Searching on PubMed (the search engine for biomedical literature) titles of articles containing the terms ‘antimicrobial’ and ‘Louisiana’ I retrieved just one twelve-years-old article. No results with terms such as 'Mississippi' or 'New Orleans'. The authors collected and analysed Oysters from both waters of Louisiana Gulf and in restaurants and food retailers in Baton Rouge. In most of the samples gathered, scientists recognised the presence of bacteria (Vibrio parahaemolyticus and Vibrio vulnificus) resistant to specific antimicrobials. Food production is indeed the first factor in terms of the quantity of antibiotics used. This use and related antibiotic resistance impact all the living beings present in a specific area, and can easily travel around the globe through many channels. As Littman & Viens have highlighted, a sustainable future is a future without antibiotics as “there may be no truly sustainable way of using antibiotics in the long-run, as microorganisms have shown to be almost infinitely adaptable since the first introduction of antibiotics” (Littman & Viens 2015). But in the meanwhile, we need to use them and antibiotic resistance is a phenomenon that can be better studied through environmental research, by analysing wild species and emissions nearby livestock, for instance.

The study that I retrieved focuses on Oysters. But what about antibiotic resistance conveyed through food that is consumed by the most?

What about exposures of communities that are living in highly polluted areas?

And what is the additive value on antibiotic resistance for individuals who experience the presence of industrial pollutants and that live in areas where cancer epidemics are registered?

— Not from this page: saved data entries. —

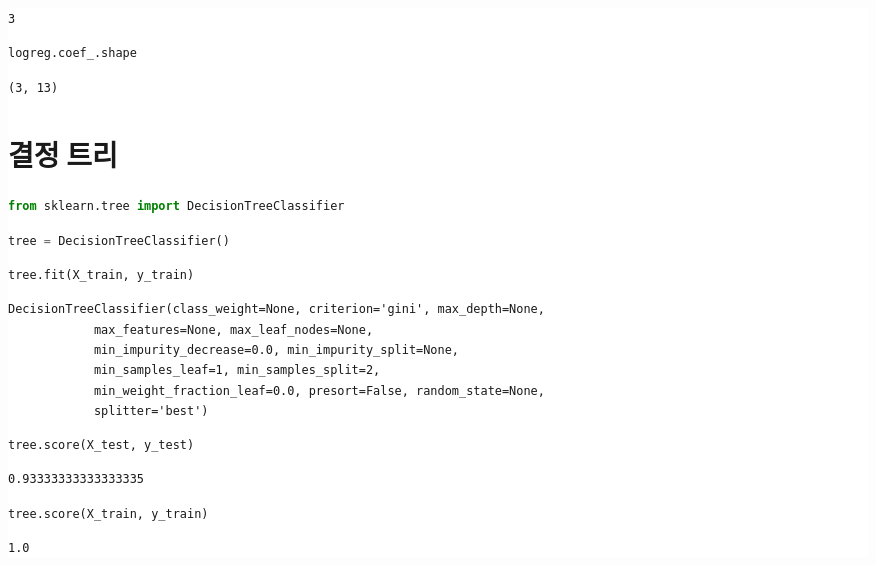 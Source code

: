 

    3




```python
logreg.coef_.shape
```




    (3, 13)



# 결정 트리


```python
from sklearn.tree import DecisionTreeClassifier
```


```python
tree = DecisionTreeClassifier()
```


```python
tree.fit(X_train, y_train)
```




    DecisionTreeClassifier(class_weight=None, criterion='gini', max_depth=None,
                max_features=None, max_leaf_nodes=None,
                min_impurity_decrease=0.0, min_impurity_split=None,
                min_samples_leaf=1, min_samples_split=2,
                min_weight_fraction_leaf=0.0, presort=False, random_state=None,
                splitter='best')




```python
tree.score(X_test, y_test)
```




    0.93333333333333335




```python
tree.score(X_train, y_train)
```




    1.0

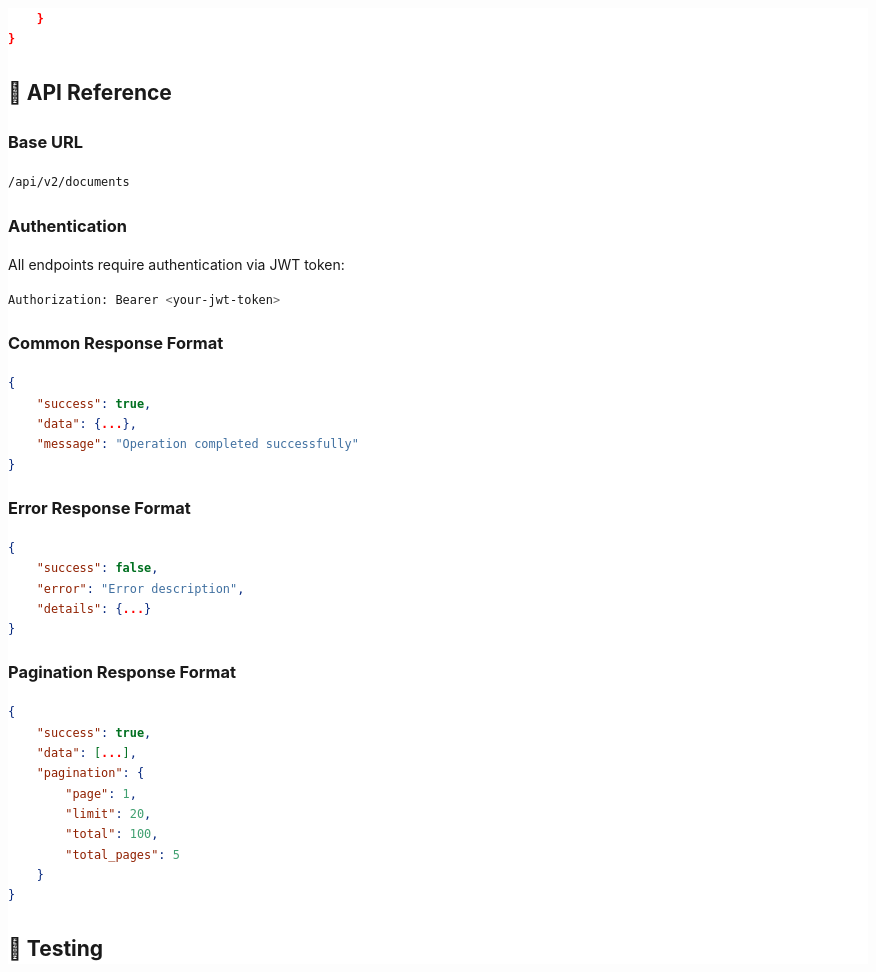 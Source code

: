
 ```json
    }
}
```

## 🔧 **API Reference**

### **Base URL**
```
/api/v2/documents
```

### **Authentication**
All endpoints require authentication via JWT token:
```bash
Authorization: Bearer <your-jwt-token>
```

### **Common Response Format**
```json
{
    "success": true,
    "data": {...},
    "message": "Operation completed successfully"
}
```

### **Error Response Format**
```json
{
    "success": false,
    "error": "Error description",
    "details": {...}
}
```

### **Pagination Response Format**
```json
{
    "success": true,
    "data": [...],
    "pagination": {
        "page": 1,
        "limit": 20,
        "total": 100,
        "total_pages": 5
    }
}
```

## 🧪 **Testing**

In this respect, there is a strategy to cope with the issue of antibiotic resistance promoted by the Center for Disease Control and Prevention. The document doesn’t mention any action to monitor and regulate the production and usage of antibiotics in livestock. Nevertheless, the CDC wants to scrutinise, through genome sequencing, “Listeria, Salmonella, Campylobacter, and E. coli and uploads sequence data into PulseNet for nationwide monitoring of outbreaks and trends.” Moreover, the document reports that “In Fiscal Year 2019, Louisiana will begin simultaneously monitoring these isolates for resistance genes. When outbreaks are detected, local CDC-supported epidemiologists investigate the cases to stop spread.”

The questions that I would like to ask (to local ppl, activists, researchers, practitioners..) are:

What could be the epidemiologic characteristics (socioeconomic status, gender, residence..) of the populations more vulnerable to antibiotic resistance?

What is the additive role of antibiotic resistance for people living in highly polluted areas?

What is the impact of antibiotic resistance for people and patients living in areas where cancer incidence is high?

And on the long run I am interested in imagining possible strategies to not only living with the problem but also to tackle the problem itself, which means to develop strategies to answer the questions:

Why antibiotic resistance, which is known since a century, it’s a problem on the rise?

What is the role and interest of capitalism, in terms of profit-making of corporations, knowledge production and environmental degradation, in not being able to resolve antibiotic resistance?

What can be strategies of local communities to tackle the problem and to promote environmental justice in terms of alliances with ecologists, doctors, epidemiologists and other activists?